Mainly "making a clearing" has been about not letting myself get involved with dreaming and scheming about side projects. There is little time to focus on anything else but my two big priorities. I haven't set monthly goals for myself in a long time.

Fortunately, I can see the trajectory we're on and am optimistic that it's going to get more and more manageable. Last night I had the random thought: "What will my mantra be for next year?" And I immediately answered: "Balance." It's exactly what is needed in my life. I feel the negative effects of being so laser-like focused on two priorities and not having space or time for self-care, exercise, or much fun. 

My hope is that the most difficult parts of building this dream are behind us. Tate is now 15 months. With Henry, I distinctly remember 16 months being a turning point for me as a mother. 
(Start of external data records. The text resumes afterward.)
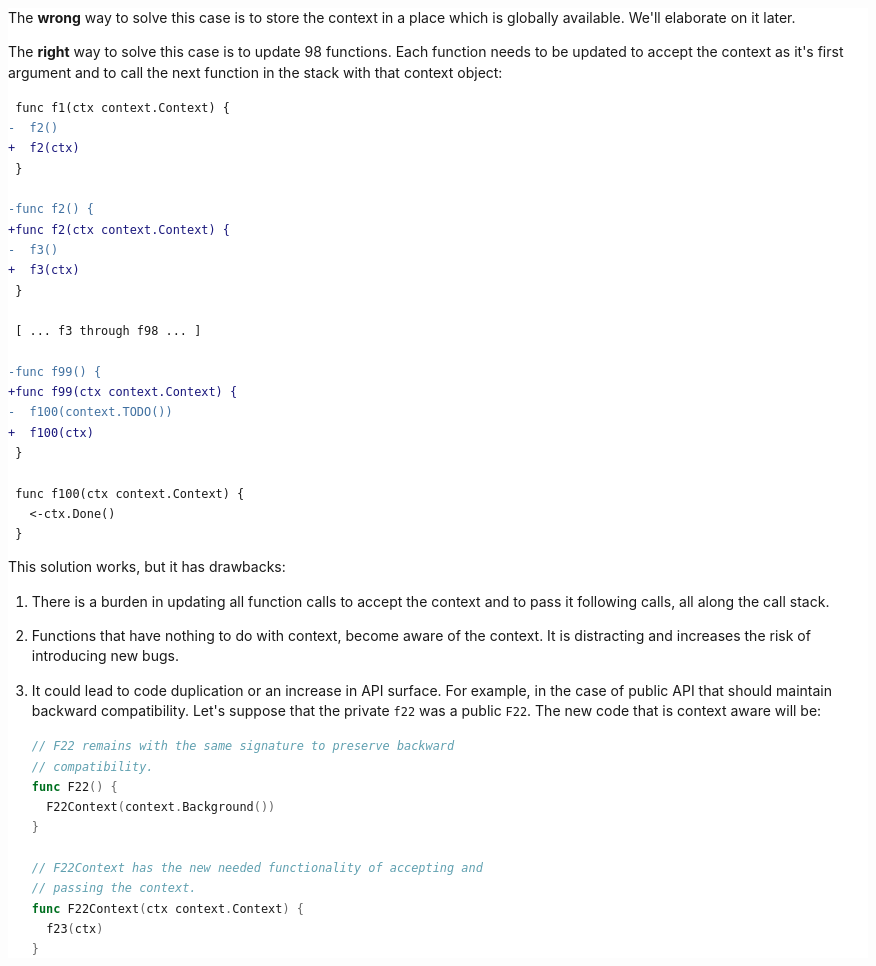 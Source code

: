 The **wrong** way to solve this case is to store the context in a place
which is globally available.
We'll elaborate on it later.

The **right** way to solve this case is to update 98 functions.
Each function needs to be updated to accept the context as it's first argument
and to call the next function in the stack with that context object:

```diff
 func f1(ctx context.Context) {
-  f2()
+  f2(ctx)
 }

-func f2() {
+func f2(ctx context.Context) {
-  f3()
+  f3(ctx)
 }

 [ ... f3 through f98 ... ]

-func f99() {
+func f99(ctx context.Context) {
-  f100(context.TODO())
+  f100(ctx)
 }

 func f100(ctx context.Context) {
   <-ctx.Done()
 }
```

This solution works, but it has drawbacks:

1. There is a burden in updating all function calls to accept the context
   and to pass it following calls, all along the call stack.
2. Functions that have nothing to do with context, become aware of the context.
   It is distracting and increases the risk of introducing new bugs.
3. It could lead to code duplication or an increase in API surface.
   For example, in the case of public API that should maintain backward compatibility.
   Let's suppose that the private `f22` was a public `F22`.
   The new code that is context aware will be:

   ```go
   // F22 remains with the same signature to preserve backward
   // compatibility.
   func F22() {
     F22Context(context.Background())
   }

   // F22Context has the new needed functionality of accepting and
   // passing the context.
   func F22Context(ctx context.Context) {
     f23(ctx)
   }
   ```
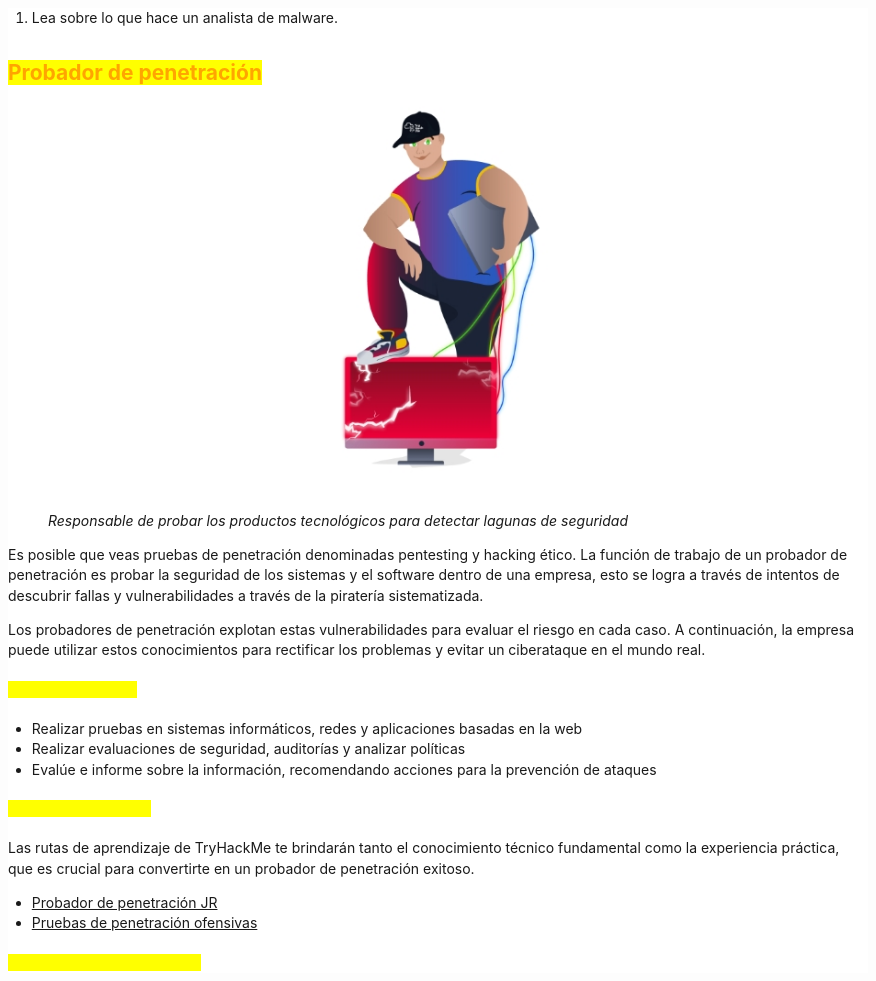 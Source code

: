 1. Lea sobre lo que hace un analista de malware.

## <mark style="color:orange;">Probador de penetración</mark>

<figure><img src="../../../../../.gitbook/assets/Captura de pantalla_17-11-2024_22236_tryhackme.com.jpeg" alt=""><figcaption><p><em>Responsable de probar los productos tecnológicos para detectar lagunas de seguridad</em></p></figcaption></figure>

Es posible que veas pruebas de penetración denominadas pentesting y hacking ético. La función de trabajo de un probador de penetración es probar la seguridad de los sistemas y el software dentro de una empresa, esto se logra a través de intentos de descubrir fallas y vulnerabilidades a través de la piratería sistematizada.&#x20;

Los probadores de penetración explotan estas vulnerabilidades para evaluar el riesgo en cada caso. A continuación, la empresa puede utilizar estos conocimientos para rectificar los problemas y evitar un ciberataque en el mundo real.

#### <mark style="color:yellow;">Responsabilidades</mark>

* Realizar pruebas en sistemas informáticos, redes y aplicaciones basadas en la web
* Realizar evaluaciones de seguridad, auditorías y analizar políticas
* Evalúe e informe sobre la información, recomendando acciones para la prevención de ataques

#### <mark style="color:yellow;">Rutas de aprendizaje</mark>

Las rutas de aprendizaje de TryHackMe te brindarán tanto el conocimiento técnico fundamental como la experiencia práctica, que es crucial para convertirte en un probador de penetración exitoso.

* [Probador de penetración JR](https://tryhackme.com/path/outline/jrpenetrationtester)
* [Pruebas de penetración ofensivas](https://tryhackme.com/path/outline/pentesting)

#### <mark style="color:yellow;">Guías de Carrera Relevantes</mark>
At the same time, I want to savor every moment of where we are. I don't want to constantly be focused on "when it's going to get better." I cannot even fathom how quickly children grow up. Being connected to former students on Facebook has really illustrated how quickly time slips by. My first third graders are now grown adults. Even children I taught just a few years ago are already in middle school. 

And those are other people's children. I feel like I'm going to blink and my children will be teenagers who are gearing up to leave the house and venture out on their own. 

Yes, I am eager to savor every one of those baths I get to give and books I get to read.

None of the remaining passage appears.